Karl Roth wäre es auch recht, wenn alles beim Alten bliebe. Aber manchmal kann ein Landrat sein Idyll nur bewahren, wenn er den Wandel zulässt. Wohl dosiert und dort, wo es die Landschaft verschmerzt. Er will möglichst viele Windräder genehmigen lassen, bevor Seehofers Abstandsregel im Sommer in den Bundestag kommt.

Josef Schmid steht dem Wandel nicht im Weg. Wer in der Stadt wohnt, gewöhnt sich schneller an Veränderungen. Auf seinem Schreibtisch im Rathaus stehen vier Fahnen: eine deutsche, eine bayerische, eine von der CSU und eine türkische. Das Geschenk eines Hoteliers aus dem Bahnhofsviertel. „Weite Teile der türkischstämmigen Bevölkerung wollen hier bleiben. Da wird es doch höchste Zeit, dass wir diese Menschen ansprechen“, sagt er.

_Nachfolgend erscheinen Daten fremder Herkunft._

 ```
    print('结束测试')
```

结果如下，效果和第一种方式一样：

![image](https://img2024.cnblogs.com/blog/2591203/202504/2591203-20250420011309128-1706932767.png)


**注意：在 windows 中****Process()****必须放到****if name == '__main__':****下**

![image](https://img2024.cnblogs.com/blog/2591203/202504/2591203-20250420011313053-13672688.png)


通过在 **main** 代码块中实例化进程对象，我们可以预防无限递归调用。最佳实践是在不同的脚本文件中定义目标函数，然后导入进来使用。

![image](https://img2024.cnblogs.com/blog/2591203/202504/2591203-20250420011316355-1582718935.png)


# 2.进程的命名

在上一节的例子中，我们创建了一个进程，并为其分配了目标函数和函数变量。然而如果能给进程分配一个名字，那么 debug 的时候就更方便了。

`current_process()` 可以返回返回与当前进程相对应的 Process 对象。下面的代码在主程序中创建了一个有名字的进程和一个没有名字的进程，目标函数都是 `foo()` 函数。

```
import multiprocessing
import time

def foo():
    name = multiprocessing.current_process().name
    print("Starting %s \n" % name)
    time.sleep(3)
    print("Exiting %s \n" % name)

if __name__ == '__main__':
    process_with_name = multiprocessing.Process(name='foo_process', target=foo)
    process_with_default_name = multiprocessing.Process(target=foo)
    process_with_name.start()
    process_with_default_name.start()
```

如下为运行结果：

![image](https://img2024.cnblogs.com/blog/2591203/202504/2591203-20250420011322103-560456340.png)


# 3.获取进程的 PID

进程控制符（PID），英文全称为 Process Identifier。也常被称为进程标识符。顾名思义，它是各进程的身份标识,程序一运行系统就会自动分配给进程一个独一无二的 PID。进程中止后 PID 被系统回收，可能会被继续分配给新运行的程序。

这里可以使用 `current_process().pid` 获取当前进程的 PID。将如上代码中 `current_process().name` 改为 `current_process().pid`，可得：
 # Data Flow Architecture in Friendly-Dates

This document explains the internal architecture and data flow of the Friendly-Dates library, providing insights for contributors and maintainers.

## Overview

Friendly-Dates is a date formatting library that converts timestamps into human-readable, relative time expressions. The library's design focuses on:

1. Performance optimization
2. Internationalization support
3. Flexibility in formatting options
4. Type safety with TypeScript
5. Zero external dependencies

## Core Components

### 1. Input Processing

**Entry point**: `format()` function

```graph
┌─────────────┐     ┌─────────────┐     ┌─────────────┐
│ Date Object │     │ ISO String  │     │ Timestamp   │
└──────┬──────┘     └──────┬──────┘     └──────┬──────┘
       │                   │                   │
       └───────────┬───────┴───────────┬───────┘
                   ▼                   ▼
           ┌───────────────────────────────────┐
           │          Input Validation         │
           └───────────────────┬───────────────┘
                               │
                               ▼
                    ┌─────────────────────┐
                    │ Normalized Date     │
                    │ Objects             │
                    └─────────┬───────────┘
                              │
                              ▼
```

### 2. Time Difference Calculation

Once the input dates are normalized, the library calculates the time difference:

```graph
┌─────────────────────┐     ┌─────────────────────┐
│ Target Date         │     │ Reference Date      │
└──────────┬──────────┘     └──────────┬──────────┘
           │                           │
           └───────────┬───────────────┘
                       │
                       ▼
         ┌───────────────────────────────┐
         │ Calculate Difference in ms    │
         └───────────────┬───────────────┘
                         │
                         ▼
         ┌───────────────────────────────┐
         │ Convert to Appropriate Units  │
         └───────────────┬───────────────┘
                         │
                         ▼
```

Und Jakob Kreidl? Selbst als Horst Seehofer persönlich seinen Rücktritt fordert, wartet Kreidl einen ganzen Tag lang. Erst dann gibt er auf und kündigt an, abzutreten.

Offiziell kann er seine Kandidatur aber nicht mehr zurückziehen. Die Wahlzettel sind gedruckt.

In Miesbach wird die CSU am Sonntag alt aussehen müssen.